[发明专利]家蚕中肠特异表达启动子P3及其应用

说明书

技术领域

本发明涉及基因工程领域，特别涉及家蚕中肠特异表达启动子，还涉及含有该启动子的转基因载体及该转基因载体的应用。

背景技术

家蚕是重要的经济昆虫和鳞翅目模式生物。家蚕基因组框架图和精细图谱的绘制工作相继在2004和2008完成，标志着人类对家蚕的研究和认识正式进入后基因组时代。对家蚕基因的研究主要采取 “发现基因，研究基因，利用基因” 的策略，目前发现了大量功能未知的家蚕基因，但是对家蚕基因研究进展却十分缓慢，进一步限制了利用家蚕基因。转基因和RNA干扰（RNAi）技术是目前研究基因功能最有效的方法，由于家蚕物种本身的特点，在利用RNAi技术研究基因功能方面存在局限，所以转基因技术是研究家蚕基因功能最有效的手段。但是许多功能基因都为组织特异性表达，因此利用转基因技术研究组织特异表达基因需要由组织特异启动子启动。目前家蚕组织特异表达启动子较单一，只有定位于丝腺和脂肪体表达的组织特异启动子报道，导致家蚕转基因载体中组织特异启动子缺乏，因此限制了对家蚕组织特异表达基因的研究。

研究表明家蚕的许多重要基因都特异表达于中肠。但是，中肠组织特异的启动子未见报道，这使科研人员在通过转基因等技术手段研究中肠组织特异表达基因时感觉很棘手，使相关研究很难开展，同时增加了利用中肠组织特异表达基因的难度。

因此急需一种家蚕中肠启动子，构建含有家蚕中肠启动子P3的表达载体，为家蚕转基因提供中肠组织特异表达载体。

发明内容

有鉴于此，本发明目的之一在于提供一种启动子，该启动子在家蚕中肠特异性启动。

为实现上述技术目的，本发明的技术方案为：

家蚕中肠特异表达启动子P3，所述家蚕中肠特异表达启动子P3含有如SEQ ID No:2所示核苷酸序列，所述家蚕中肠特异表达启动子P3的碱基长度不超过2073，源于家蚕BGIBMGA008060基因。

进一步，所述家蚕中肠特异表达启动子P3的核苷酸序列如SEQ ID No:1所示。

进一步，所述家蚕中肠特异表达启动子P3的核苷酸序列如SEQ ID No:2所示的核苷酸序列。

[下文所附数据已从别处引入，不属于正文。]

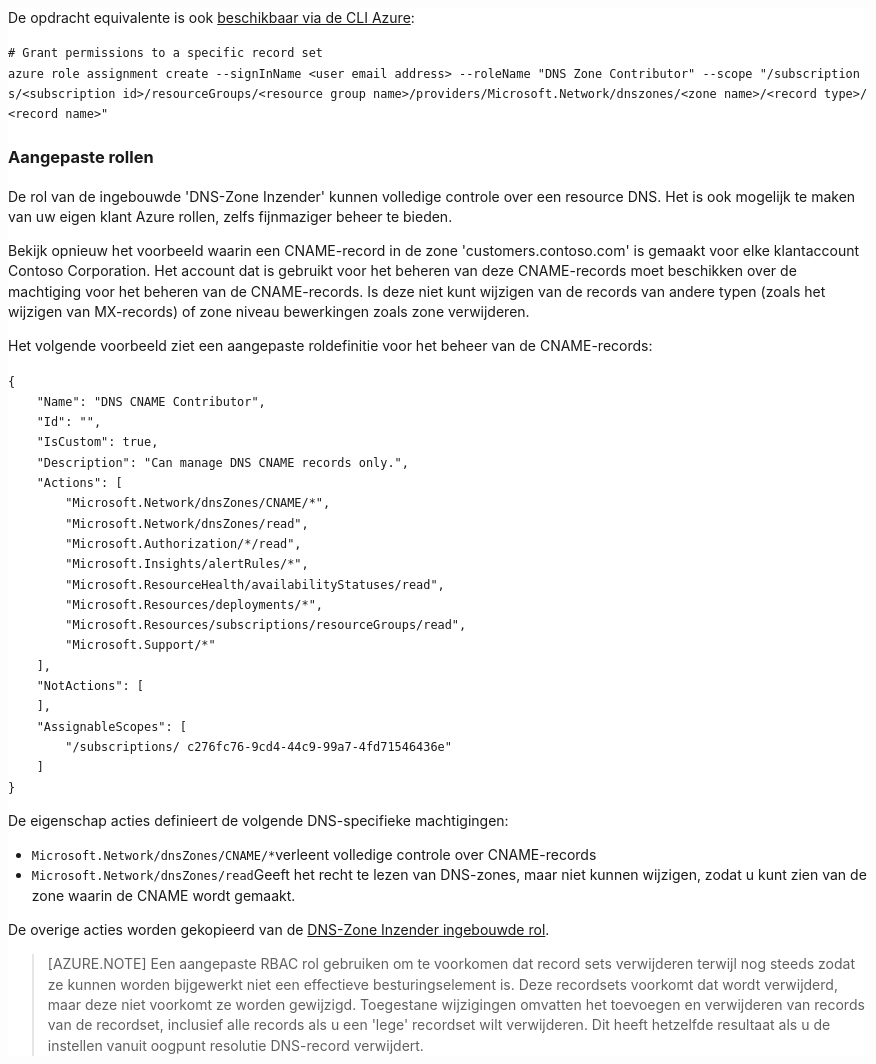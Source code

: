 De opdracht equivalente is ook [beschikbaar via de CLI Azure](../active-directory/role-based-access-control-manage-access-azure-cli.md):

    # Grant permissions to a specific record set
    azure role assignment create --signInName <user email address> --roleName "DNS Zone Contributor" --scope "/subscriptions/<subscription id>/resourceGroups/<resource group name>/providers/Microsoft.Network/dnszones/<zone name>/<record type>/<record name>"

### <a name="custom-roles"></a>Aangepaste rollen

De rol van de ingebouwde 'DNS-Zone Inzender' kunnen volledige controle over een resource DNS. Het is ook mogelijk te maken van uw eigen klant Azure rollen, zelfs fijnmaziger beheer te bieden.

Bekijk opnieuw het voorbeeld waarin een CNAME-record in de zone 'customers.contoso.com' is gemaakt voor elke klantaccount Contoso Corporation.  Het account dat is gebruikt voor het beheren van deze CNAME-records moet beschikken over de machtiging voor het beheren van de CNAME-records.  Is deze niet kunt wijzigen van de records van andere typen (zoals het wijzigen van MX-records) of zone niveau bewerkingen zoals zone verwijderen.

Het volgende voorbeeld ziet een aangepaste roldefinitie voor het beheer van de CNAME-records:

    {
        "Name": "DNS CNAME Contributor",
        "Id": "",
        "IsCustom": true,
        "Description": "Can manage DNS CNAME records only.",
        "Actions": [
            "Microsoft.Network/dnsZones/CNAME/*",
            "Microsoft.Network/dnsZones/read",
            "Microsoft.Authorization/*/read",
            "Microsoft.Insights/alertRules/*",
            "Microsoft.ResourceHealth/availabilityStatuses/read",
            "Microsoft.Resources/deployments/*",
            "Microsoft.Resources/subscriptions/resourceGroups/read",
            "Microsoft.Support/*"
        ],
        "NotActions": [
        ],
        "AssignableScopes": [
            "/subscriptions/ c276fc76-9cd4-44c9-99a7-4fd71546436e"
        ]
    }

De eigenschap acties definieert de volgende DNS-specifieke machtigingen:

- `Microsoft.Network/dnsZones/CNAME/*`verleent volledige controle over CNAME-records
- `Microsoft.Network/dnsZones/read`Geeft het recht te lezen van DNS-zones, maar niet kunnen wijzigen, zodat u kunt zien van de zone waarin de CNAME wordt gemaakt.

De overige acties worden gekopieerd van de [DNS-Zone Inzender ingebouwde rol](../active-directory/role-based-access-built-in-roles.md#dns-zone-contributor).

>[AZURE.NOTE] Een aangepaste RBAC rol gebruiken om te voorkomen dat record sets verwijderen terwijl nog steeds zodat ze kunnen worden bijgewerkt niet een effectieve besturingselement is. Deze recordsets voorkomt dat wordt verwijderd, maar deze niet voorkomt ze worden gewijzigd.  Toegestane wijzigingen omvatten het toevoegen en verwijderen van records van de recordset, inclusief alle records als u een 'lege' recordset wilt verwijderen. Dit heeft hetzelfde resultaat als u de instellen vanuit oogpunt resolutie DNS-record verwijdert.
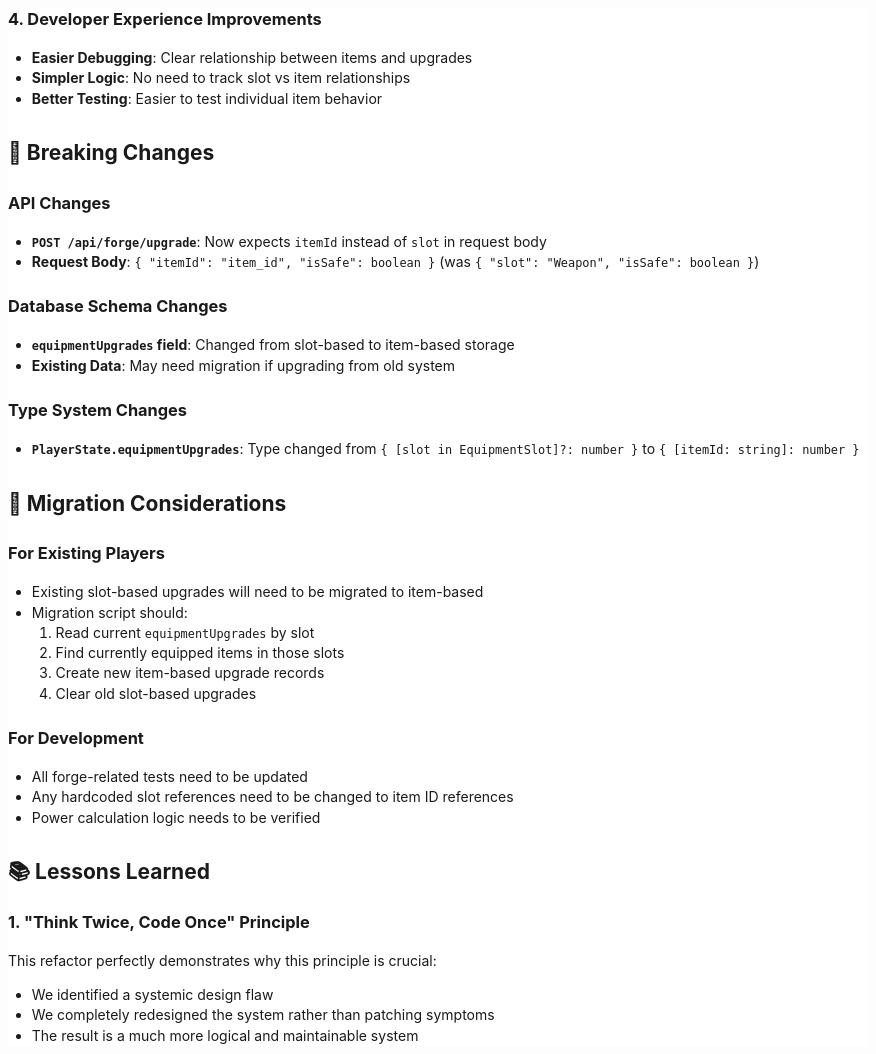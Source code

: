 ### **4. Developer Experience Improvements**

- **Easier Debugging**: Clear relationship between items and upgrades
- **Simpler Logic**: No need to track slot vs item relationships
- **Better Testing**: Easier to test individual item behavior

## 🚨 Breaking Changes

### **API Changes**

- **`POST /api/forge/upgrade`**: Now expects `itemId` instead of `slot` in request body
- **Request Body**: `{ "itemId": "item_id", "isSafe": boolean }` (was `{ "slot": "Weapon", "isSafe": boolean }`)

### **Database Schema Changes**

- **`equipmentUpgrades` field**: Changed from slot-based to item-based storage
- **Existing Data**: May need migration if upgrading from old system

### **Type System Changes**

- **`PlayerState.equipmentUpgrades`**: Type changed from `{ [slot in EquipmentSlot]?: number }` to `{ [itemId: string]: number }`

## 🔄 Migration Considerations

### **For Existing Players**

- Existing slot-based upgrades will need to be migrated to item-based
- Migration script should:
  1. Read current `equipmentUpgrades` by slot
  2. Find currently equipped items in those slots
  3. Create new item-based upgrade records
  4. Clear old slot-based upgrades

### **For Development**

- All forge-related tests need to be updated
- Any hardcoded slot references need to be changed to item ID references
- Power calculation logic needs to be verified

## 📚 Lessons Learned

### **1. "Think Twice, Code Once" Principle**

This refactor perfectly demonstrates why this principle is crucial:

- We identified a systemic design flaw
- We completely redesigned the system rather than patching symptoms
- The result is a much more logical and maintainable system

本发明目的之二在于提供家蚕中肠特异性启动子的制备方法，该方法操作简单，重现性好。

为实现上述目的，本发明的技术方案为：

所述家蚕中肠特异表达启动子P3的制备方法，具体步骤如下：以家蚕基因组DNA为模板，进行PCR扩增，得家蚕中肠特异表达启动子P3，所述左、右引物分别如SEQ ID No:3和SEQ ID No:4所示，PCR扩增条件为：94℃预变性4分钟，94℃变性40秒、49℃退火40秒、72℃延伸2分钟，共30个循环，最后72℃延伸10分钟。

本发明目的之三在于提供一种重组载体，其能在家蚕中肠特异表达。

为实现上述目的，本发明的技术方案为：

家蚕中肠特异表达启动子P3的重组载体。

进一步，根据权利要求5所述家蚕中肠特异表达启动子P3的重组载体，所述重组载体为P3-EGFP-SV40片段同基础载体pBac[3×P3-DsRed af]片段连接而得重组载体pBac[P3-EGFP-SV40-3×P3-DsRed af]。

本发明目的之四在于提供所述家蚕中肠特异性启动子的重组载体的构建方法， 该方法操作简单，稳定性好。

为实现上述目的，本发明的技术方案为：

所述重组载体的构建方法，所述P3-EGFP-SV40片段的构建，具体步骤如下：酶切所述如SEQ ID No:1或如SEQ ID No:2所示的核苷酸序列，连接用相同内切酶酶切的EGFP-SV40-1180载体，所述EGFP-SV40-1180载体由已含有SV40片段的pSLfa1180fa与pBac[3×P3-EGFP afm]中EGFP绿色荧光蛋白构建，得中间载体P3-EGFP-SV40-1180，所得中间载体P3-EGFP-SV40-1180用限制性内切酶AscⅠ酶切，得P3-EGFP-SV40片段。